Random thoughts, haven’t done that in a while. One, I’d kind of noted this before, but not so consistently as lately – I had listened to a Buddhist meditation cd I’d gotten as a Christmas gift, and one little line in it said something about relaxing muscles you didn’t even realize were tense. So that got me thinking. And over a couple days, I realized my tongue is often tensed up against my palate, my lower abdominals pull my torso downwards, and even as I’m walking or driving, my toes and feet tend to curl and tense a little.

It’s a funny kind of tenseness that has obviously become unconscious habit, for each time I relax my belly and stand up straighter or relax my feet and feel my ankles loosen, I’m guessing about two seconds later they’re tense again. So, I suppose this is going to take a good amount more conscious effort on my part, especially in consistency, and all the same makes me wonder what the hell else I’m tensing without realizing it.

The other thing that clicked for me recently was a possible similarity between aikido and yoga. In each, an ideal aspect is looking for that physical-mental space where no effort is being expended to complete the task at hand. For aikido, in purely ideal sense that would make it the ultimate martial art, in terms of Bruce Lee’s respected adage that maximum efficiency is one of the highest goals in fighting. But for both, the trick is that (at least to learn the skill) it takes effort in a sense to put your body-mind in a position where it doesn’t need to expend effort, and then once that’s accomplished to keep from trying to expend energy anyway out of habit.

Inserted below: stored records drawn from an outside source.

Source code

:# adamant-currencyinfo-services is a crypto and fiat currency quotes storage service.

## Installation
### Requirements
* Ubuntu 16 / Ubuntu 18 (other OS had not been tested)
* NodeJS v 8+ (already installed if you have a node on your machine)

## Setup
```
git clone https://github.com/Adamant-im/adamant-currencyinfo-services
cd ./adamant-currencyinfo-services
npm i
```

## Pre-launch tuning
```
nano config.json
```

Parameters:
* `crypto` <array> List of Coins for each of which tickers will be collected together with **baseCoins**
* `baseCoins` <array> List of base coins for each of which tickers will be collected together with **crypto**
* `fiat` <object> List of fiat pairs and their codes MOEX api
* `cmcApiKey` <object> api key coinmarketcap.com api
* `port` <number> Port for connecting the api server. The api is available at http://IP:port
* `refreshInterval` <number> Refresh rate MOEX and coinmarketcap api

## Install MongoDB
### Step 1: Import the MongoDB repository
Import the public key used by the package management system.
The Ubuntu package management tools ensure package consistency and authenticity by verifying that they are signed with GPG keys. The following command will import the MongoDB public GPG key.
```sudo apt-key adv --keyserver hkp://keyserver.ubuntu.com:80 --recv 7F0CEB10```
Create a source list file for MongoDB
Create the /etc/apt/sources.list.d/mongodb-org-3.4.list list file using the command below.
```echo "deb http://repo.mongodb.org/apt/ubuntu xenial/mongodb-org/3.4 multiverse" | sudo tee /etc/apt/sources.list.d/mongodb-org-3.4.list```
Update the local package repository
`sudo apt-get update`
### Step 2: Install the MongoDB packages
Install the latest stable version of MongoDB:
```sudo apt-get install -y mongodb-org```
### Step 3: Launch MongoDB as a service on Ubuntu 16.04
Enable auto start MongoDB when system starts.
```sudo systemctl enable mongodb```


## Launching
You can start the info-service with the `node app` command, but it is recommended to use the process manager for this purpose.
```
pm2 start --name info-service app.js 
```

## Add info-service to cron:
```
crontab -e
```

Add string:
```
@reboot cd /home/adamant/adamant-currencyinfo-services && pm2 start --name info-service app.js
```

So I could perhaps see aikido as a way of learning to interact with other people on a subtle level, just as in yoga you learn to interact with yourself in a similar way, like when you hold onto negative emotions in the same way you’d hold a negative pose – learning to be relaxed and open even with pain (and, to loop around, perhaps being the uke in aikido acts in a similar role, in learning to take pain dispensed by another).